Saturday I started picking up the pieces after the goat invasion. I had already removed the chewed up nest box, so I pitchforked out all of the old litter and threw down a fresh new layer to start the winter off. Cleaned up the feeder and filled it, and dunked the water can in a bucket to start soaking off the bird residue. There's a water trough just outside of their coop that the goats use, so they'll be able to get water.
A quandary when I came to the goat gate, which was sprung off of two of its hooks and had one spacer slat broken off. I decided that, since the birds were capable of flitting up into the rafters of the coop, they could fly over the bottom half of the main door to get into the coop. I tried this and they had no problem doing that.
Ahead: what to do with the coop. I have two choices. First, I could scrape off the walls and put up more chicken wire so they can't get into the rafters and bomb everything with their waste. Or I could build a straw bale chicken coop in another part of the yard, and surround it with goat fence so the goats don't eat it down to the ground. Whatever the case, I've got the winter to ponder the choice.
My wife says she misses the fresh eggs. Me, too.
From memory, at last count I had the following chooks still hanging in there: Hens: two buff orpingtons, a white leghorn, a barred rock, a silver laced wyandotte, the while Silkie/Cochin cross, and a couple of Red crosses. Roosters: Rhode Island Red, Silkie/Cochin Cross, the mystery Bantie, and two mutts, one kind of a calico cover, the other a rusty salt and pepper color. Then there's what is supposed to be an easter egger, but I can't tell what it wants to be. It has no pronounced comb, but it has longer tail feathers. I don't know. That looks like a count of fourteen to me.
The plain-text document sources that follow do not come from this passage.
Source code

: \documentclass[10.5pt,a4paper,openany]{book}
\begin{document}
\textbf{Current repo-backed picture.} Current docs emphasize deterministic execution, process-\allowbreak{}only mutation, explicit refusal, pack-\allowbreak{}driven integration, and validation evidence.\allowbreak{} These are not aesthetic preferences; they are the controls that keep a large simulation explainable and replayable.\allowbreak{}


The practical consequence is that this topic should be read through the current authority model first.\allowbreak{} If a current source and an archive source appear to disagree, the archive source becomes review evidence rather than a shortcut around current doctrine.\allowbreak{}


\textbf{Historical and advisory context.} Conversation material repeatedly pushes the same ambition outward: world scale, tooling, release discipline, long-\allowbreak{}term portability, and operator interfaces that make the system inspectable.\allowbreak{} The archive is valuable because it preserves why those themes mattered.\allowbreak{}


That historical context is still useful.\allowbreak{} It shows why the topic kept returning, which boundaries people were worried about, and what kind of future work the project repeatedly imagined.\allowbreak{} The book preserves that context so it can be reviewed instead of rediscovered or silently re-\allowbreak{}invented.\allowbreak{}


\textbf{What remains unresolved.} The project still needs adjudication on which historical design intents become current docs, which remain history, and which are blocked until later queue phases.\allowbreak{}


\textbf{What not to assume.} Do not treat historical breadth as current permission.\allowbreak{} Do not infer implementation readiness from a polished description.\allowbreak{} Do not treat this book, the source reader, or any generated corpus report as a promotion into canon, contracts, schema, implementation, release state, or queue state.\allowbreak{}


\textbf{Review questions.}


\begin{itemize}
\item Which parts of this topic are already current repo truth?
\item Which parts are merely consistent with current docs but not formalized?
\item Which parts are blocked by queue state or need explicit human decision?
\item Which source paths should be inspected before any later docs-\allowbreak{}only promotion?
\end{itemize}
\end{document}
McMurray Hatchery now has Marans, the breed that lays chocolate brown colored eggs. Add them to my list for spring: Cuckoo Marans (the hens resemble barred rocks), another set of New Hampshire Reds, and some easter eggers that I know for certain are hens, and easter eggers. Round out the balance of the order with meat birds, and I'll be set,
Until then, more work. And decision making.